For purposes of this letter agreement, “Cause” means: (i) your conviction, or guilty or no contest plea, to any felony; (ii) any act of fraud by you related to or connected with your employment by the Company; (iii) your material breach of your fiduciary duty to the Company; (iv) your gross negligence or gross misconduct in the performance of duties reasonably assigned to you which causes material harm to the Company; (v) any willful violation by you of the Company’s codes of conduct or other rules or policies of the Company; or (vi) any entry of any court order or other ruling that prevents you from performing your material duties and responsibilities as an employee of the Company.

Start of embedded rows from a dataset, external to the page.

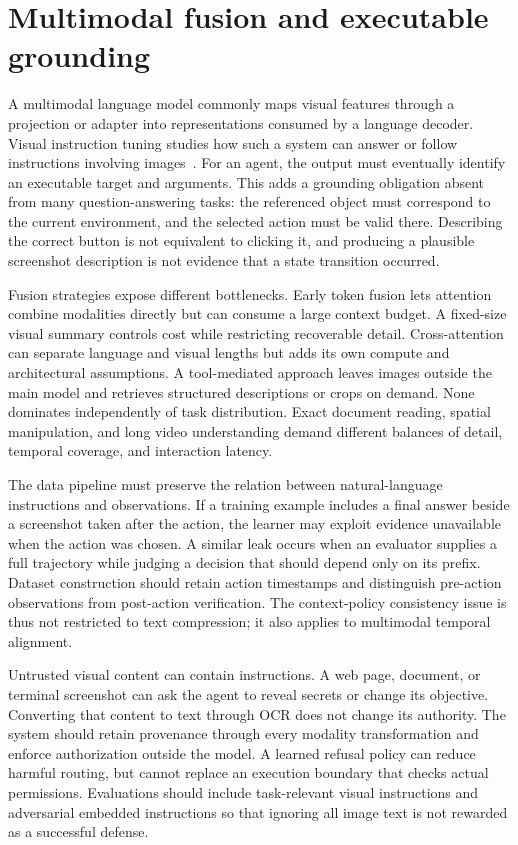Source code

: \section{Multimodal fusion and executable grounding}
\label{sec:C05:fusion}
A multimodal language model commonly maps visual features through a projection or adapter into representations consumed by a language decoder. Visual instruction tuning studies how such a system can answer or follow instructions involving images~\cite{liu2023llava}. For an agent, the output must eventually identify an executable target and arguments. This adds a grounding obligation absent from many question-answering tasks: the referenced object must correspond to the current environment, and the selected action must be valid there. Describing the correct button is not equivalent to clicking it, and producing a plausible screenshot description is not evidence that a state transition occurred.

Fusion strategies expose different bottlenecks. Early token fusion lets attention combine modalities directly but can consume a large context budget. A fixed-size visual summary controls cost while restricting recoverable detail. Cross-attention can separate language and visual lengths but adds its own compute and architectural assumptions. A tool-mediated approach leaves images outside the main model and retrieves structured descriptions or crops on demand. None dominates independently of task distribution. Exact document reading, spatial manipulation, and long video understanding demand different balances of detail, temporal coverage, and interaction latency.

The data pipeline must preserve the relation between natural-language instructions and observations. If a training example includes a final answer beside a screenshot taken after the action, the learner may exploit evidence unavailable when the action was chosen. A similar leak occurs when an evaluator supplies a full trajectory while judging a decision that should depend only on its prefix. Dataset construction should retain action timestamps and distinguish pre-action observations from post-action verification. The context-policy consistency issue is thus not restricted to text compression; it also applies to multimodal temporal alignment.

Untrusted visual content can contain instructions. A web page, document, or terminal screenshot can ask the agent to reveal secrets or change its objective. Converting that content to text through OCR does not change its authority. The system should retain provenance through every modality transformation and enforce authorization outside the model. A learned refusal policy can reduce harmful routing, but cannot replace an execution boundary that checks actual permissions. Evaluations should include task-relevant visual instructions and adversarial embedded instructions so that ignoring all image text is not rewarded as a successful defense.
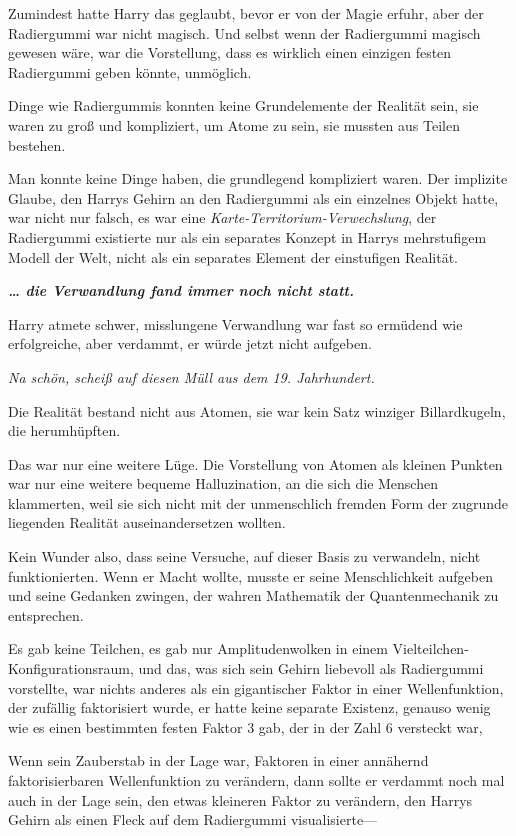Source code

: {Zumindest hatte Harry das geglaubt, bevor er von der Magie erfuhr, aber der Radiergummi war nicht magisch. Und selbst wenn der Radiergummi magisch gewesen wäre, war die Vorstellung, dass es wirklich einen einzigen festen Radiergummi geben könnte, unmöglich.

Dinge wie Radiergummis konnten keine Grundelemente der Realität sein, sie waren zu groß und kompliziert, um Atome zu sein, sie mussten aus Teilen bestehen.

Man konnte keine Dinge haben, die grundlegend kompliziert waren. Der implizite Glaube, den Harrys Gehirn an den Radiergummi als ein einzelnes Objekt hatte, war nicht nur falsch, es war eine \emph{Karte-Territorium-Verwechslung}, der Radiergummi existierte nur als ein separates Konzept in Harrys mehrstufigem Modell der Welt, nicht als ein separates Element der einstufigen Realität.

\textbf{\emph{… die Verwandlung fand immer noch nicht statt.}}

Harry atmete schwer, misslungene Verwandlung war fast so ermüdend wie erfolgreiche, aber verdammt, er würde jetzt nicht aufgeben.

\emph{Na schön, scheiß auf diesen Müll aus dem 19. Jahrhundert.}

Die Realität bestand nicht aus Atomen, sie war kein Satz winziger Billardkugeln, die herumhüpften.

Das war nur eine weitere Lüge. Die Vorstellung von Atomen als kleinen Punkten war nur eine weitere bequeme Halluzination, an die sich die Menschen klammerten, weil sie sich nicht mit der unmenschlich fremden Form der zugrunde liegenden Realität auseinandersetzen wollten.

Kein Wunder also, dass seine Versuche, auf dieser Basis zu verwandeln, nicht funktionierten. Wenn er Macht wollte, musste er seine Menschlichkeit aufgeben und seine Gedanken zwingen, der wahren Mathematik der Quantenmechanik zu entsprechen.

Es gab keine Teilchen, es gab nur Amplitudenwolken in einem Vielteilchen-Konfigurationsraum, und das, was sich sein Gehirn liebevoll als Radiergummi vorstellte, war nichts anderes als ein gigantischer Faktor in einer Wellenfunktion, der zufällig faktorisiert wurde, er hatte keine separate Existenz, genauso wenig wie es einen bestimmten festen Faktor 3 gab, der in der Zahl 6 versteckt war,

Wenn sein Zauberstab in der Lage war, Faktoren in einer annähernd faktorisierbaren Wellenfunktion zu verändern, dann sollte er verdammt noch mal auch in der Lage sein, den etwas kleineren Faktor zu verändern, den Harrys Gehirn als einen Fleck auf dem Radiergummi visualisierte—

}
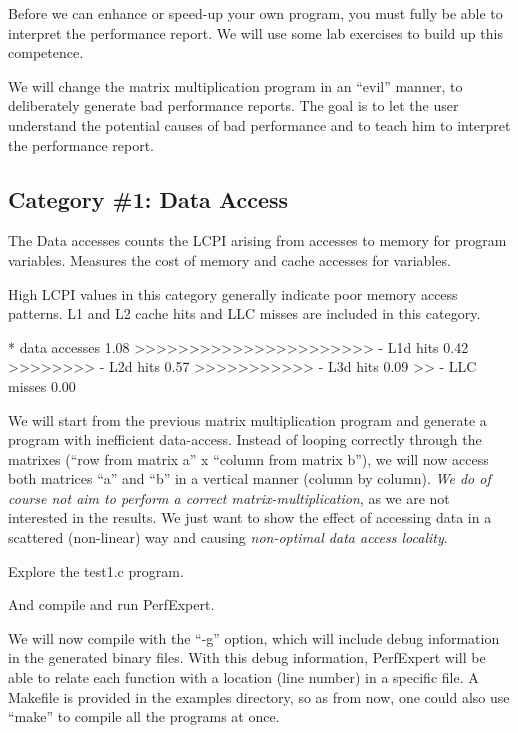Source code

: Before we can enhance or speed-up your own program, you must fully be able to interpret the performance report. We will use some lab exercises to build up this competence.

We will change the matrix multiplication program in an ``evil'' manner, to deliberately generate bad performance reports. The goal is to let the user understand the potential causes of bad performance and to teach him to interpret the performance report.

\subsection{Category \#1: Data Access}
\label{subsec:CAT1_Data_Access}

The Data accesses counts the LCPI arising from accesses to memory for program variables. Measures the cost of memory and cache accesses for variables.

High LCPI values in this category generally indicate poor memory access patterns. L1 and L2 cache hits and LLC misses are included in this category.

\begin{prompt}
* data accesses          1.08 >>>>>>>>>>>>>>>>>>>>>>
  - L1d hits             0.42 >>>>>>>>
  - L2d hits             0.57 >>>>>>>>>>>
  - L3d hits             0.09 >>
  - LLC misses           0.00
\end{prompt}

We will start from the previous matrix multiplication program and generate a program with inefficient data-access. Instead of looping correctly through the matrixes (``row from matrix a'' x ``column from matrix b''), we will now access both matrices ``a'' and ``b'' in a vertical manner (column by column). \emph{We do of course not aim to perform a correct matrix-multiplication}, as we are not interested in the results. We just want to show the effect of accessing data in a scattered (non-linear) way and causing \emph{non-optimal data access locality}.

Explore the test1.c program.

\begin{prompt}
\end{prompt}

And compile and run PerfExpert.

We will now compile with the ``-g'' option, which will include debug information in the generated binary files. With this debug information, PerfExpert will be able to relate each function with a location (line number) in a specific file. A Makefile is provided in the examples directory, so as from now, one could also use ``make'' to compile all the programs at once.

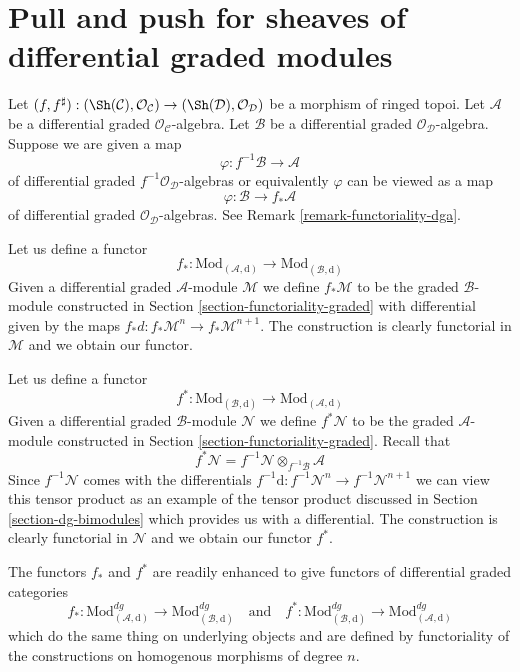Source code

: \section{Pull and push for sheaves of differential graded modules}
\label{section-functoriality-dg}

\noindent
Let $(f, f^\sharp) : (\Sh(\mathcal{C}), \mathcal{O}_\mathcal{C})
\to (\Sh(\mathcal{D}), \mathcal{O}_\mathcal{D})$
be a morphism of ringed topoi. Let $\mathcal{A}$ be a differential
graded $\mathcal{O}_\mathcal{C}$-algebra. Let $\mathcal{B}$ be a
differential graded $\mathcal{O}_\mathcal{D}$-algebra.
Suppose we are given a map
$$
\varphi : f^{-1}\mathcal{B} \to \mathcal{A}
$$
of differential graded $f^{-1}\mathcal{O}_\mathcal{D}$-algebras or equivalently
$\varphi$ can be viewed as a map
$$
\varphi : \mathcal{B} \to f_*\mathcal{A}
$$
of differential graded $\mathcal{O}_\mathcal{D}$-algebras.
See Remark \ref{remark-functoriality-dga}.

\medskip\noindent
Let us define a functor
$$
f_* :
\text{Mod}_{(\mathcal{A}, \text{d})}
\longrightarrow
\text{Mod}_{(\mathcal{B}, \text{d})}
$$
Given a differential graded $\mathcal{A}$-module $\mathcal{M}$ we define
$f_*\mathcal{M}$ to be the graded $\mathcal{B}$-module constructed
in Section \ref{section-functoriality-graded} with differential
given by the maps $f_*d : f_*\mathcal{M}^n \to f_*\mathcal{M}^{n + 1}$.
The construction is clearly functorial in
$\mathcal{M}$ and we obtain our functor.

\medskip\noindent
Let us define a functor
$$
f^* :
\text{Mod}_{(\mathcal{B}, \text{d})}
\longrightarrow
\text{Mod}_{(\mathcal{A}, \text{d})}
$$
Given a differential graded $\mathcal{B}$-module $\mathcal{N}$
we define $f^*\mathcal{N}$ to be the graded $\mathcal{A}$-module
constructed in Section \ref{section-functoriality-graded}. Recall
that
$$
f^*\mathcal{N} = f^{-1}\mathcal{N} \otimes_{f^{-1}\mathcal{B}} \mathcal{A}
$$
Since $f^{-1}\mathcal{N}$ comes with the differentials
$f^{-1}\text{d} : f^{-1}\mathcal{N}^n \to f^{-1}\mathcal{N}^{n + 1}$
we can view this tensor product as an example of the
tensor product discussed in Section \ref{section-dg-bimodules}
which provides us with a differential.
The construction is clearly functorial in
$\mathcal{N}$ and we obtain our functor $f^*$.

\medskip\noindent
The functors $f_*$ and $f^*$ are readily enhanced to give
functors of differential graded categories
$$
f_* :
\text{Mod}^{dg}_{(\mathcal{A}, \text{d})}
\longrightarrow
\text{Mod}^{dg}_{(\mathcal{B}, \text{d})}
\quad\text{and}\quad
f^* :
\text{Mod}^{dg}_{(\mathcal{B}, \text{d})}
\longrightarrow
\text{Mod}^{dg}_{(\mathcal{A}, \text{d})}
$$
which do the same thing on underlying objects and are defined
by functoriality of the constructions on homogenous morphisms
of degree $n$.

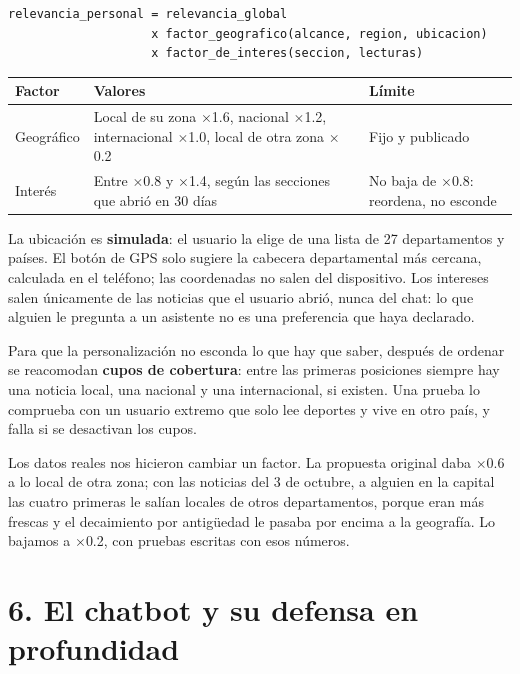 \documentclass[12pt,a4paper]{article}
\begin{document}
\begin{verbatim}
relevancia_personal = relevancia_global
                    x factor_geografico(alcance, region, ubicacion)
                    x factor_de_interes(seccion, lecturas)
\end{verbatim}

\begin{center}
\renewcommand{\arraystretch}{1.35}
\begin{tabular}{|>{\raggedright\arraybackslash}p{3cm}|>{\raggedright\arraybackslash}p{6.4cm}|>{\raggedright\arraybackslash}p{4.2cm}|}
\hline
\textbf{Factor} & \textbf{Valores} & \textbf{Límite} \\
\hline
Geográfico & Local de su zona $\times$1.6, nacional $\times$1.2, internacional $\times$1.0, local de
otra zona $\times$0.2 & Fijo y publicado \\
\hline
Interés & Entre $\times$0.8 y $\times$1.4, según las secciones que abrió en 30 días & No baja de
$\times$0.8: reordena, no esconde \\
\hline
\end{tabular}
\end{center}

La ubicación es \textbf{simulada}: el usuario la elige de una lista de 27 departamentos y países. El
botón de GPS solo sugiere la cabecera departamental más cercana, calculada en el teléfono; las
coordenadas no salen del dispositivo. Los intereses salen únicamente de las noticias que el usuario
abrió, nunca del chat: lo que alguien le pregunta a un asistente no es una preferencia que haya
declarado.

Para que la personalización no esconda lo que hay que saber, después de ordenar se reacomodan
\textbf{cupos de cobertura}: entre las primeras posiciones siempre hay una noticia local, una
nacional y una internacional, si existen. Una prueba lo comprueba con un usuario extremo que solo
lee deportes y vive en otro país, y falla si se desactivan los cupos.

Los datos reales nos hicieron cambiar un factor. La propuesta original daba $\times$0.6 a lo local
de otra zona; con las noticias del 3 de octubre, a alguien en la capital las cuatro primeras le
salían locales de otros departamentos, porque eran más frescas y el decaimiento por antigüedad le
pasaba por encima a la geografía. Lo bajamos a $\times$0.2, con pruebas escritas con esos números.

\section{6. El chatbot y su defensa en profundidad}
\end{document}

2. Your entitlement to a Severance Payment is subject to and contingent upon (i) your continued compliance with covenants described in paragraph 3 below and (ii) your timely execution, without subsequent revocation, of a release of claims in favor of the Company and its subsidiaries and affiliates substantially in the form attached to this letter as Exhibit A (the “Release”). To be timely, the Release must become effective (i.e., you must sign it and any revocation period must expire without your revoking the Release) within 60 days, or such shorter period specified in the Release, after your date of termination of employment. Payment of the Severance Payment will be made as soon as practicable after (and in no event later than 61 days after) the Release becomes effective, except that if the period during which you can consider and revoke the Release begins in one calendar year and ends in the subsequent calendar year, payment will not be made until the subsequent calendar year (but not later than March 15 of such calendar year), regardless of when your Release becomes effective. If the Release does not become effective within the time period specified above, then you will not be entitled to any Severance Payment.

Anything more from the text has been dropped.